DENVER — The U.S. Supreme Court today is hearing arguments in a case that will push the most-recent chapter in the breakneck story of American gay marriage toward a major conclusion. Coloradans on all sides of the issue are watching for clues on what to expect here in the Centennial State, where over the last 11 years same-sex marriage was banned by voters, then side-stepped with civil unions, then caught up in state court, then de-facto legalized by a federal court, and then made real on the ground in the offices of inspired and determined county clerks.
The Supreme Court justices likely will hand down a ruling in the Obergefell v. Hodges case in June. (Audio of arguments is being loaded here in stages as they take place.) The justices are considering two questions: First, must all states issue marriage licenses to same-sex couples, and second, if they don’t have to, must they recognize those issued by other states?
The high-court case consolidates four cases heard in the 6th U.S. Circuit Court of Appeals, a conservative jurisdiction that stretches from the Canadian border with Michigan through Midwestern Ohio and into Old South Kentucky and Tennessee.
Most observers believe the court will decide in favor of marriage equality. Rulings from the bench have piled up along that line slowly for years, and Justice Anthony Kennedy, the swing vote on the court, has consistently sided with the liberal wing on gay rights and marriage equality. Kennedy has found time and again that sexuality is not just about human conduct, but that it is also tied innately to identity. Legal analysts say the Obergefell case turns on just that point. That’s because, according to the law, Americans can be treated differently based on their conduct but not based on who they are.
Coloradans will be most familiar with Kennedy’s decision in Romer v. Evans, named for Roy Romer, who was governor in 1992 when state voters approved anti-gay Amendment 2, which outlawed any local or state provisions aimed at protecting gay people from discrimination.

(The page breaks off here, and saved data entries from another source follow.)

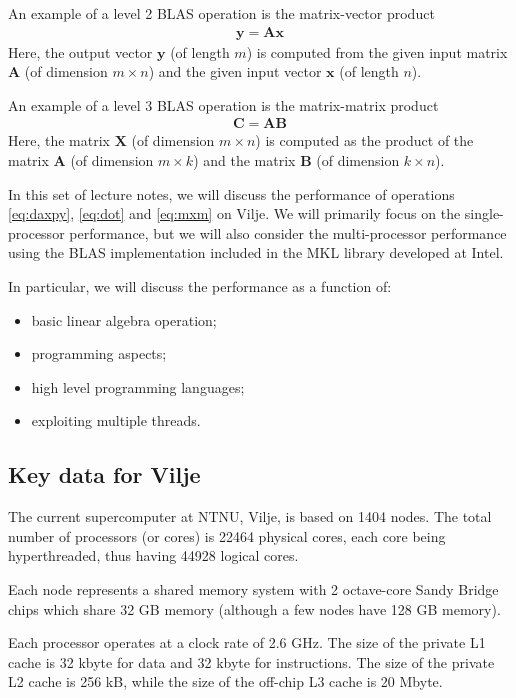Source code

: An example of a level 2 BLAS operation is the matrix-vector product
\begin{align}
  \bm y = \bm A \bm x
  \label{eq:mvp}
\end{align}
Here, the output vector $\bm y$ (of length $m$) is computed from the given input
matrix $\bm A$ (of dimension $m \times n$) and the given input vector $\bm x$
(of length $n$).

An example of a level 3 BLAS operation is the matrix-matrix product
\begin{align}
  \bm C = \bm A \bm B
  \label{eq:mxm}
\end{align}
Here, the matrix $\bm X$ (of dimension $m\times n$) is computed as the product
of the matrix $\bm A$ (of dimension $m\times k$) and the matrix $\bm B$ (of
dimension $k\times n$).

In this set of lecture notes, we will discuss the performance of operations
\ref{eq:daxpy}, \ref{eq:dot} and \ref{eq:mxm} on Vilje. We will primarily focus
on the single-processor performance, but we will also consider the
multi-processor performance using the BLAS implementation included in the MKL
library developed at Intel.

In particular, we will discuss the performance as a function of:
\begin{itemize}
\item basic linear algebra operation;
\item programming aspects;
\item high level programming languages;
\item exploiting multiple threads.
\end{itemize}

\subsection{Key data for Vilje}

The current supercomputer at NTNU, Vilje, is based on 1404 nodes. The total
number of processors (or cores) is 22464 physical cores, each core being
hyperthreaded, thus having 44928 logical cores.

Each node represents a shared memory system with 2 octave-core Sandy Bridge
chips which share 32 GB memory (although a few nodes have 128 GB memory).

Each processor operates at a clock rate of 2.6 GHz. The size of the private L1
cache is 32 kbyte for data and 32 kbyte for instructions. The size of the
private L2 cache is 256 kB, while the size of the off-chip L3 cache is 20 Mbyte.

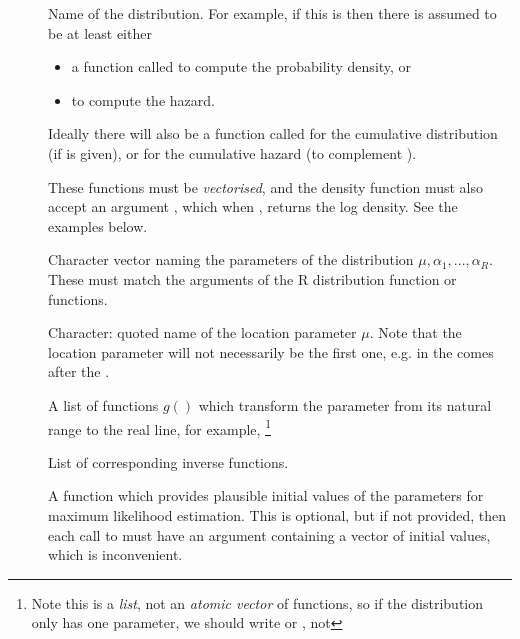 \documentclass[nojss,nofooter]{jss}
\begin{document}
\begin{description}
\item[] Name of the distribution.  For example, if this is  then there is assumed to be at least either 
  
  \begin{itemize}
  \item  a function called  to compute the probability density, or 
  \item {} to compute the hazard.  
  \end{itemize}
  
  Ideally there will also be a function called  for the
  cumulative distribution (if  is given), or  for the
  cumulative hazard (to complement ).
  
  These functions must be \emph{vectorised}, and the density function
  must also accept an argument , which when ,
  returns the log density.  See the examples below.
  
\item[] Character vector naming the parameters of the
  distribution $\mu,\alpha_1,...,\alpha_R$.  These must match the
  arguments of the R distribution function or functions.
  
\item[] Character: quoted name of the location parameter $\mu$.
  Note that the location parameter will not necessarily be the first one, e.g. 
  in  the  comes after the .
  
\item[] A list of functions $g()$ which transform the parameter from its natural range to the real line, for example,  \footnote{Note this is a \emph{list}, not an \emph{atomic vector} of functions, so if the distribution only has one parameter, we should write  or , not }

\item[] List of corresponding inverse functions.

\item[] A function which provides plausible initial values
  of the parameters for maximum likelihood estimation.  This is
  optional, but if not provided, then each call to 
  must have an  argument containing a vector of initial
  values, which is inconvenient.
  

\end{description}
\end{document}
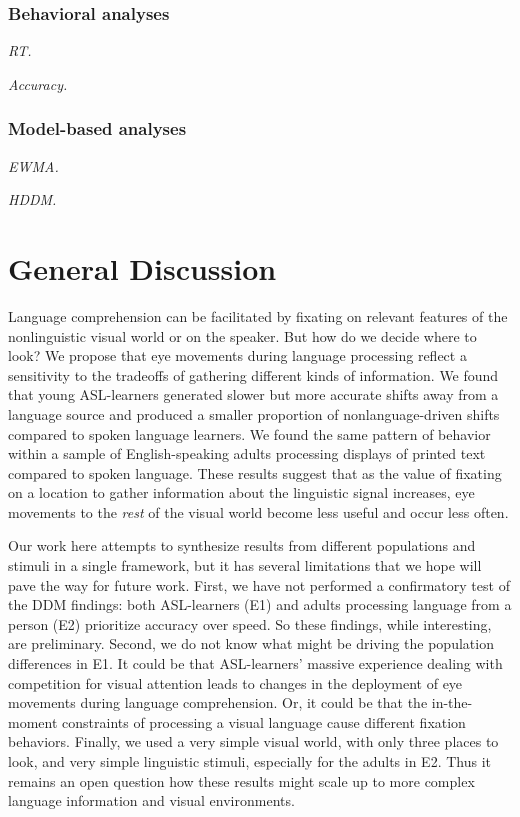 \documentclass[10pt, letterpaper]{article}
\begin{document}
\subsubsection{Behavioral analyses}\label{behavioral-analyses-1}

\emph{RT.}

\emph{Accuracy.}

\subsubsection{Model-based analyses}\label{model-based-analyses-1}

\emph{EWMA.}

\emph{HDDM.}

\section{General Discussion}\label{general-discussion}

Language comprehension can be facilitated by fixating on relevant
features of the nonlinguistic visual world or on the speaker. But how do
we decide where to look? We propose that eye movements during language
processing reflect a sensitivity to the tradeoffs of gathering different
kinds of information. We found that young ASL-learners generated slower
but more accurate shifts away from a language source and produced a
smaller proportion of nonlanguage-driven shifts compared to spoken
language learners. We found the same pattern of behavior within a sample
of English-speaking adults processing displays of printed text compared
to spoken language. These results suggest that as the value of fixating
on a location to gather information about the linguistic signal
increases, eye movements to the \emph{rest} of the visual world become
less useful and occur less often.

Our work here attempts to synthesize results from different populations
and stimuli in a single framework, but it has several limitations that
we hope will pave the way for future work. First, we have not performed
a confirmatory test of the DDM findings: both ASL-learners (E1) and
adults processing language from a person (E2) prioritize accuracy over
speed. So these findings, while interesting, are preliminary. Second, we
do not know what might be driving the population differences in E1. It
could be that ASL-learners' massive experience dealing with competition
for visual attention leads to changes in the deployment of eye movements
during language comprehension. Or, it could be that the in-the-moment
constraints of processing a visual language cause different fixation
behaviors. Finally, we used a very simple visual world, with only three
places to look, and very simple linguistic stimuli, especially for the
adults in E2. Thus it remains an open question how these results might
scale up to more complex language information and visual environments.
\end{document}
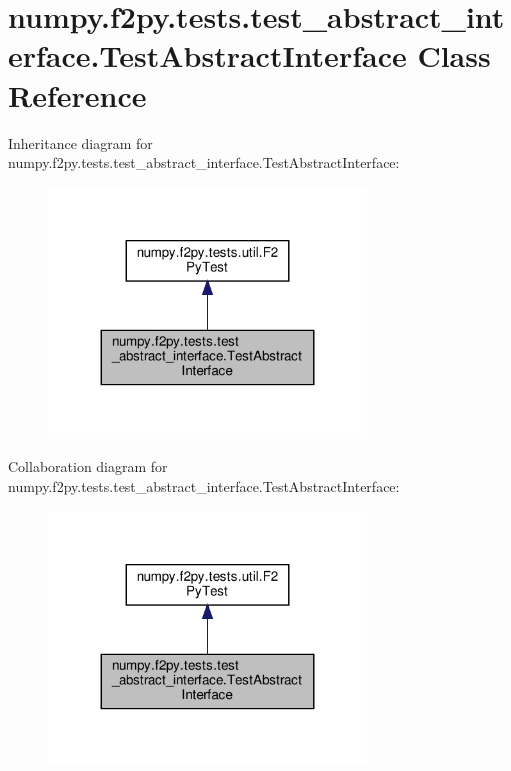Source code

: \hypertarget{classnumpy_1_1f2py_1_1tests_1_1test__abstract__interface_1_1TestAbstractInterface}{}\section{numpy.\+f2py.\+tests.\+test\+\_\+abstract\+\_\+interface.\+Test\+Abstract\+Interface Class Reference}
\label{classnumpy_1_1f2py_1_1tests_1_1test__abstract__interface_1_1TestAbstractInterface}


Inheritance diagram for numpy.\+f2py.\+tests.\+test\+\_\+abstract\+\_\+interface.\+Test\+Abstract\+Interface\+:
\nopagebreak
\begin{figure}[H]
\begin{center}
\leavevmode
\includegraphics[width=239pt]{classnumpy_1_1f2py_1_1tests_1_1test__abstract__interface_1_1TestAbstractInterface__inherit__graph}
\end{center}
\end{figure}


Collaboration diagram for numpy.\+f2py.\+tests.\+test\+\_\+abstract\+\_\+interface.\+Test\+Abstract\+Interface\+:
\nopagebreak
\begin{figure}[H]
\begin{center}
\leavevmode
\includegraphics[width=239pt]{classnumpy_1_1f2py_1_1tests_1_1test__abstract__interface_1_1TestAbstractInterface__coll__graph}
\end{center}
\end{figure}
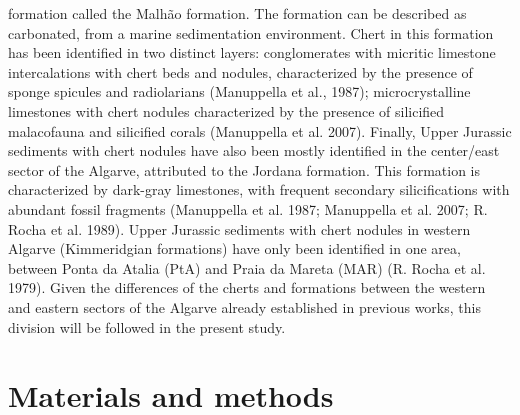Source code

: \documentclass[
  a4paper,
  DIV=11,
  numbers=noendperiod]{scrreprt}
\begin{document}
formation called the Malhão formation. The formation can be described as
carbonated, from a marine sedimentation environment. Chert in this
formation has been identified in two distinct layers: conglomerates with
micritic limestone intercalations with chert beds and nodules,
characterized by the presence of sponge spicules and radiolarians
(Manuppella et al., 1987); microcrystalline limestones with chert
nodules characterized by the presence of silicified malacofauna and
silicified corals (Manuppella et al. 2007). Finally, Upper Jurassic
sediments with chert nodules have also been mostly identified in the
center/east sector of the Algarve, attributed to the Jordana formation.
This formation is characterized by dark-gray limestones, with frequent
secondary silicifications with abundant fossil fragments (Manuppella et
al. 1987; Manuppella et al. 2007; R. Rocha et al. 1989). Upper Jurassic
sediments with chert nodules in western Algarve (Kimmeridgian
formations) have only been identified in one area, between Ponta da
Atalia (PtA) and Praia da Mareta (MAR) (R. Rocha et al. 1979). Given the
differences of the cherts and formations between the western and eastern
sectors of the Algarve already established in previous works, this
division will be followed in the present study.

\section*{Materials and methods}\label{materials-and-methods}

\end{document}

Kennedy wrote the majority opinion, which found that the amendment unconstitutionally targeted gay people based on animosity and that it served no legitimate governmental purpose.
Mile-high marriage
If the court rules in favor of marriage equality this summer, there will be little effect on the ground in Colorado.
More than 1,500 same-sex couples have tied the knot here since October, when the Supreme Court refused to issue a stay of a Denver-based 10th Circuit Court ruling outlawing gay-marriage bans in the six Western states under its jurisdiction.
But what if the court rules against marriage equality?
John McHugh is one of the lawyers who argued in favor of gay marriage in the Brinkman v. Colorado case that last July struck down the state’s 2006 ban on gay marriage. It was a big win for marriage equality at the time, but it was overshadowed by the larger 10th Circuit federal ruling.
Should the U.S. Supreme Court rule against gay marriage this summer, however, Brinkman may act as the law in Colorado, McHugh explained to me yesterday.
At the time, then-Attorney General John Suthers planned to appeal the ruling delivered by Adams County District Judge Scott Crabtree, but then came a cascade of events that altered his plan. The Tenth Circuit knocked down gay-marriage bans. Colorado county clerks began issuing licenses to gay couples. And the U.S. Supreme Court decided not to stay the 10th Circuit ruling. Suthers read the writing on the wall and dropped the state appeal.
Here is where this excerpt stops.